═════ DATA LISTING

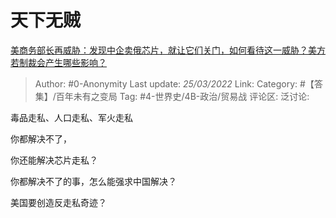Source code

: # 天下无贼
[美商务部长再威胁：发现中企卖俄芯片，就让它们关门，如何看待这一威胁？美方若制裁会产生哪些影响？](https://www.zhihu.com/question/523805598/answer/2405884202)

> Author: #0-Anonymity
> Last update: *25/03/2022*
> Link:
> Category: #【答集】/百年未有之变局
> Tag: #4-世界史/4B-政治/贸易战
> 评论区:
> 泛讨论:

毒品走私、人口走私、军火走私

你都解决不了，

你还能解决芯片走私？

你都解决不了的事，怎么能强求中国解决？

美国要创造反走私奇迹？
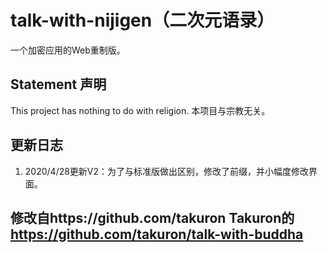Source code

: # talk-with-nijigen（二次元语录）

一个加密应用的Web重制版。

## Statement 声明

This project has nothing to do with religion. 本项目与宗教无关。



## 更新日志

1. 2020/4/28更新V2：为了与标准版做出区别，修改了前缀，并小幅度修改界面。

## 修改自https://github.com/takuron Takuron的 https://github.com/takuron/talk-with-buddha
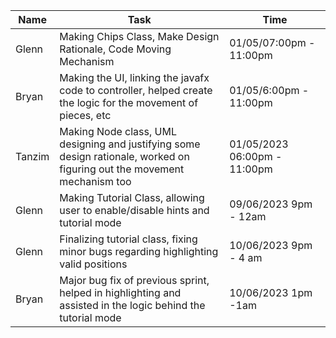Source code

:| Name	    | Task                                                                                                                     | Time     	                    |
|----------|--------------------------------------------------------------------------------------------------------------------------|-------------------------------|
| Glenn  	 | Making Chips Class, Make Design Rationale, Code Moving Mechanism 	                                                       | 01/05/07:00pm - 11:00pm	      |
| Bryan	   | Making the UI, linking the javafx code to controller, helped create the logic for the movement of pieces, etc  	         | 01/05/6:00pm - 11:00pm   	    |
| Tanzim   | Making Node class, UML designing and justifying some design rationale, worked on figuring out the movement mechanism too | 01/05/2023 06:00pm - 11:00pm	 
| Glenn    | Making Tutorial Class, allowing user to enable/disable hints and tutorial mode                                           | 09/06/2023 9pm - 12am         
| Glenn    | Finalizing tutorial class, fixing minor bugs regarding highlighting valid positions                                      | 10/06/2023 9pm - 4 am         
| Bryan	   | Major bug fix of previous sprint, helped in highlighting and assisted in the logic behind the tutorial mode  	           | 10/06/2023 1pm -1am  	        |

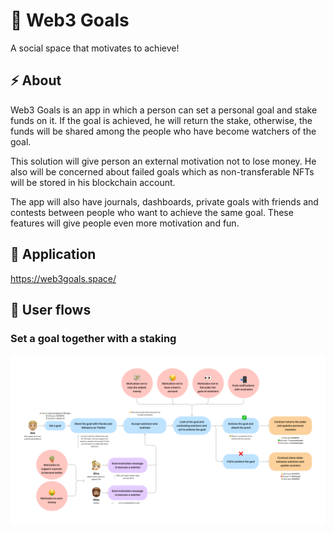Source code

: # 🎯 Web3 Goals

A social space that motivates to achieve!

## ⚡ About

Web3 Goals is an app in which a person can set a personal goal and stake funds on it. If the goal is achieved, he will return the stake, otherwise, the funds will be shared among the people who have become watchers of the goal.

This solution will give person an external motivation not to lose money. He also will be concerned about failed goals which as non-transferable NFTs will be stored in his blockchain account.

The app will also have journals, dashboards, private goals with friends and contests between people who want to achieve the same goal. These features will give people even more motivation and fun.

## 🔗 Application

https://web3goals.space/

## 🌊 User flows

### Set a goal together with a staking

![User flow / Set a goal together with a staking](profile/images/user-flow-set-goal-with-staking.png)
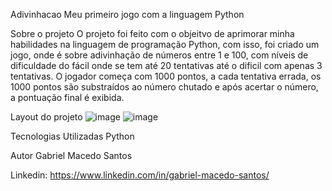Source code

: Adivinhacao
Meu primeiro jogo com a linguagem Python

Sobre o projeto
O projeto foi feito com o objeitvo de aprimorar minha habilidades na linguagem de programação Python, com isso, foi criado um jogo, onde é sobre adivinhação de números entre 1 e 100, com níveis de dificuldade do fácil onde se tem até 20 tentativas até o dificil com apenas 3 tentativas. O jogador começa com 1000 pontos, a cada tentativa errada, os 1000 pontos são substraídos ao número chutado e após acertar o número, a pontuação final é exibida. 

Layout do projeto
![image](https://github.com/MGabrielSantos/Adivinhacao/assets/84541578/80696088-2b55-47d7-b669-e7ab6a1331bd)
![image](https://github.com/MGabrielSantos/Adivinhacao/assets/84541578/346eecb2-ac63-425e-96c6-17b68f29c786)

Tecnologias Utilizadas
Python

Autor
Gabriel Macedo Santos

Linkedin: https://www.linkedin.com/in/gabriel-macedo-santos/
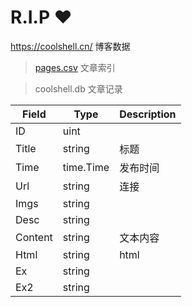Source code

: # R.I.P ❤️
https://coolshell.cn/ 博客数据

> [pages.csv](pages.csv) 文章索引

> coolshell.db 文章记录

| Field   | Type      | Description |
|---------|-----------|-------------|
| ID      | uint      |             |
| Title   | string    |   标题       |
| Time    | time.Time |   发布时间    |
| Url     | string    |   连接       |
| Imgs    | string    |             |
| Desc    | string    |             |
| Content | string    |   文本内容   |
| Html    | string    |   html      |
| Ex      | string    |             |
| Ex2     | string    |             |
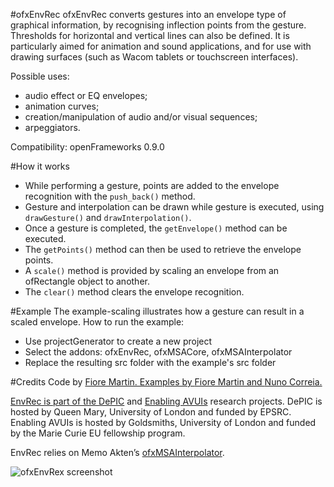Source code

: #ofxEnvRec
ofxEnvRec converts gestures into an envelope type of graphical information, by recognising inflection points from the gesture. Thresholds for horizontal and vertical lines can also be defined. It is particularly aimed for animation and sound applications, and for use with drawing surfaces (such as Wacom tablets or touchscreen interfaces). 

Possible uses:
- audio effect or EQ envelopes;
- animation curves;
- creation/manipulation of audio and/or visual sequences;
- arpeggiators.

Compatibility: openFrameworks 0.9.0

#How it works
- While performing a gesture, points are added to the envelope recognition with the `push_back()` method.
- Gesture and interpolation can be drawn while gesture is executed, using `drawGesture()` and `drawInterpolation()`. 
- Once a gesture is completed, the `getEnvelope()` method can be executed. 
- The `getPoints()` method can then be used to retrieve the envelope points. 
- A `scale()` method is provided by scaling an envelope from an ofRectangle object to another.
- The `clear()` method clears the envelope recognition.

#Example
The example-scaling illustrates how a gesture can result in a scaled envelope.
How to run the example:
- Use projectGenerator to create a new project
- Select the addons: ofxEnvRec, ofxMSACore, ofxMSAInterpolator 
- Replace the resulting src folder with the example's src folder

#Credits
Code by <a href="https://github.com/martinfm">Fiore Martin. Examples by <a href="https://github.com/martinfm">Fiore Martin and <a href="https://github.com/nunocorreia">Nuno Correia.

EnvRec is part of the <a href="http://depic.eecs.qmul.ac.uk">DePIC</a> and <a href="http://avuis.goldsmithsdigital.com">Enabling AVUIs</a> research projects. DePIC is hosted by Queen Mary, University of London and funded by EPSRC. Enabling AVUIs is hosted by Goldsmiths, University of London and funded by the Marie Curie EU fellowship program.

EnvRec relies on Memo Akten’s <a href="http://www.memo.tv/ofxmsainterpolator/">ofxMSAInterpolator</a>.

![ofxEnvRex screenshot](http://www.nunocorreia.com/wp-content/uploads/2015/12/EnvRec.png)

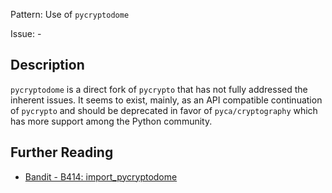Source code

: Pattern: Use of `pycryptodome`

Issue: -

## Description

`pycryptodome` is a direct fork of `pycrypto` that has not fully addressed the inherent issues. It seems to exist, mainly, as an API compatible continuation of `pycrypto` and should be deprecated in favor of `pyca/cryptography` which has more support among the Python community.

## Further Reading

* [Bandit - B414: import_pycryptodome](https://bandit.readthedocs.io/en/latest/blacklists/blacklist_imports.html#b414-import-pycryptodome)

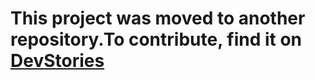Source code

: # This project was moved to another repository.To contribute, find it on [DevStories](https://github.com/DevStoriesAfrica/DevStories-app) 
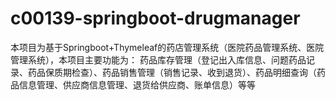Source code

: # c00139-springboot-drugmanager
本项目为基于Springboot+Thymeleaf的药店管理系统（医院药品管理系统、医院管理系统），本项目主要功能为： 药品库存管理（登记出入库信息、问题药品记录、药品保质期检查）、药品销售管理（销售记录、收到退货）、药品明细查询（药品信息管理、供应商信息管理、退货给供应商、账单信息）等等

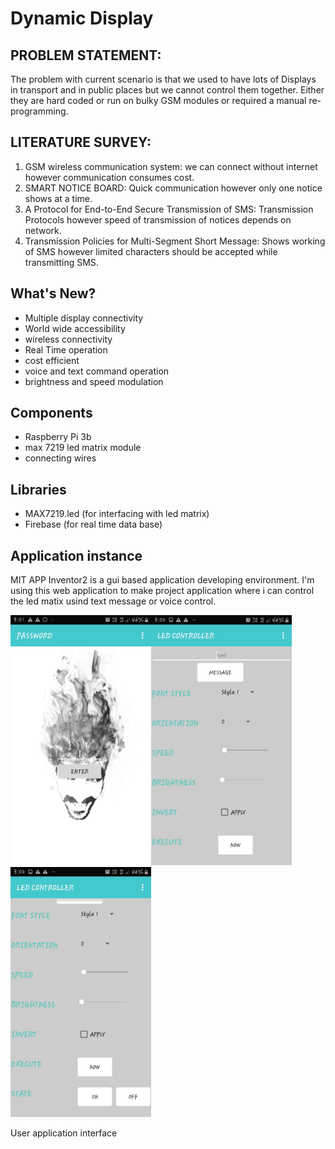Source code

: # Dynamic Display
## PROBLEM STATEMENT:
The problem with current scenario is that we used to have lots of Displays in transport and in public places but we cannot control    them together. Either they are hard coded or run on bulky GSM modules or required a manual re-programming.

## LITERATURE SURVEY:
  1. GSM wireless communication system: we can connect without internet however communication consumes cost.
  2. SMART NOTICE BOARD: Quick communication however only one notice shows at a time.
  3. A Protocol for End-to-End Secure Transmission of SMS: Transmission Protocols however speed of transmission of notices depends on network.
  4. Transmission Policies for Multi-Segment Short Message: Shows working of SMS however limited characters should be accepted while transmitting SMS.
  
## What's New?
  - Multiple display connectivity
  - World wide accessibility
  - wireless connectivity
  - Real Time operation
  - cost efficient
  - voice and text command operation
  - brightness and speed modulation
 
## Components
  - Raspberry Pi 3b
  - max 7219 led matrix module
  - connecting wires

## Libraries
  - MAX7219.led (for interfacing with led matrix)
  - Firebase (for real time data base)

## Application instance
MIT APP Inventor2 is a gui based application developing environment. I'm using this web application to make project application where i can control the led matix usind text message or voice control.
  

<img src="https://github.com/udaysolanki4/Dynamic-Display/blob/master/login.jpeg" height="400" align="left" /> 
<img src="https://github.com/udaysolanki4/Dynamic-Display/blob/master/dashboard1.jpeg" height="400" align="centre" />
<img src="https://github.com/udaysolanki4/Dynamic-Display/blob/master/dashboard2.jpeg" height="400"  />

User application interface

══════════

From the records above, transcribe without alteration every line from the one with "- creation/manipulation of" to the one with "- Once a gesture", inclusive.

- creation/manipulation of audio and/or visual sequences;
- arpeggiators.

Compatibility: openFrameworks 0.9.0

#How it works
- While performing a gesture, points are added to the envelope recognition with the `push_back()` method.
- Gesture and interpolation can be drawn while gesture is executed, using `drawGesture()` and `drawInterpolation()`. 
- Once a gesture is completed, the `getEnvelope()` method can be executed. 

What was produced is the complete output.